**About this exercise**. Please repeat every entry exactly as given, apart from dropping the images.

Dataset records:
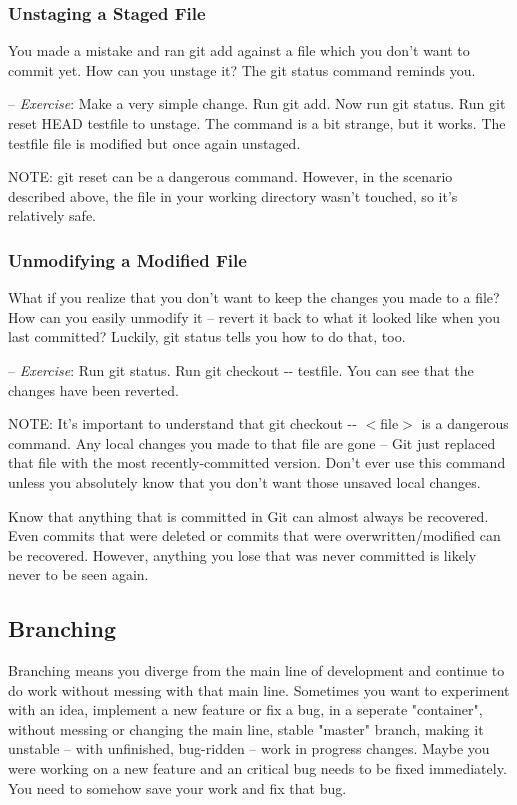 \documentclass[12pt,a4]{article}
\newcommand{\ilcode}[1]{\textcolor[RGB]{160, 110, 220}{#1}}
\begin{document}
\subsubsection{Unstaging a Staged File}
You made a mistake and ran \ilcode{git add} against a file which you don't want
to commit yet. How can you unstage it? The \ilcode{git status} command reminds
you.

{\sf -- \emph{Exercise}:} Make a very simple change. Run \ilcode{git add}. Now
run \ilcode{git status}. Run \ilcode{git reset HEAD testfile} to unstage. The
command is a bit strange, but it works. The testfile file is modified but once
again unstaged.

{\sf NOTE:} \ilcode{git reset} can be a dangerous command. However, in the
scenario described above, the file in your working directory wasn't touched, so
it’s relatively safe.

\subsubsection{Unmodifying a Modified File}
What if you realize that you don’t want to keep the changes you made to a file?
How can you easily unmodify it -- revert it back to what it looked like when you
last committed? Luckily, \ilcode{git status} tells you how to do that, too.

{\sf -- \emph{Exercise}:} Run \ilcode{git status}. Run \ilcode{git checkout
-{}- testfile}. You can see that the changes have been reverted.

{\sf NOTE:} It’s important to understand that \ilcode{git checkout -{}-
$<$file$>$} is a dangerous command. Any local changes you made to that file are
gone -- Git just replaced that file with the most recently-committed version.
Don’t ever use this command unless you absolutely know that you don’t want those
unsaved local changes.

Know that anything that is committed in Git can almost always be recovered. Even
commits that were deleted or commits that were overwritten/modified can be
recovered. However, anything you lose that was never committed is likely never
to be seen again.

\subsection{Branching}
Branching means you diverge from the main line of development and continue to do
work without messing with that main line. Sometimes you want to experiment with
an idea, implement a new feature or fix a bug, in a seperate "container",
without messing or changing the main line, stable "master" branch, making it
unstable -- with unfinished, bug-ridden -- work in progress changes. Maybe you
were working on a new feature and an critical bug needs to be fixed immediately.
You need to somehow save your work and fix that bug.
\end{document}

**Exercise output**.
 \documentclass[12pt,a4]{article}
\newcommand{\ilcode}[1]{\textcolor[RGB]{160, 110, 220}{#1}}
\begin{document}
\subsubsection{Unstaging a Staged File}
You made a mistake and ran \ilcode{git add} against a file which you don't want
to commit yet. How can you unstage it? The \ilcode{git status} command reminds
you.

{\sf -- \emph{Exercise}:} Make a very simple change. Run \ilcode{git add}. Now
run \ilcode{git status}. Run \ilcode{git reset HEAD testfile} to unstage. The
command is a bit strange, but it works. The testfile file is modified but once
again unstaged.

{\sf NOTE:} \ilcode{git reset} can be a dangerous command. However, in the
scenario described above, the file in your working directory wasn't touched, so
it’s relatively safe.

\subsubsection{Unmodifying a Modified File}
What if you realize that you don’t want to keep the changes you made to a file?
How can you easily unmodify it -- revert it back to what it looked like when you
last committed? Luckily, \ilcode{git status} tells you how to do that, too.

{\sf -- \emph{Exercise}:} Run \ilcode{git status}. Run \ilcode{git checkout
-{}- testfile}. You can see that the changes have been reverted.

{\sf NOTE:} It’s important to understand that \ilcode{git checkout -{}-
$<$file$>$} is a dangerous command. Any local changes you made to that file are
gone -- Git just replaced that file with the most recently-committed version.
Don’t ever use this command unless you absolutely know that you don’t want those
unsaved local changes.

Know that anything that is committed in Git can almost always be recovered. Even
commits that were deleted or commits that were overwritten/modified can be
recovered. However, anything you lose that was never committed is likely never
to be seen again.

\subsection{Branching}
Branching means you diverge from the main line of development and continue to do
work without messing with that main line. Sometimes you want to experiment with
an idea, implement a new feature or fix a bug, in a seperate "container",
without messing or changing the main line, stable "master" branch, making it
unstable -- with unfinished, bug-ridden -- work in progress changes. Maybe you
were working on a new feature and an critical bug needs to be fixed immediately.
You need to somehow save your work and fix that bug.
\end{document}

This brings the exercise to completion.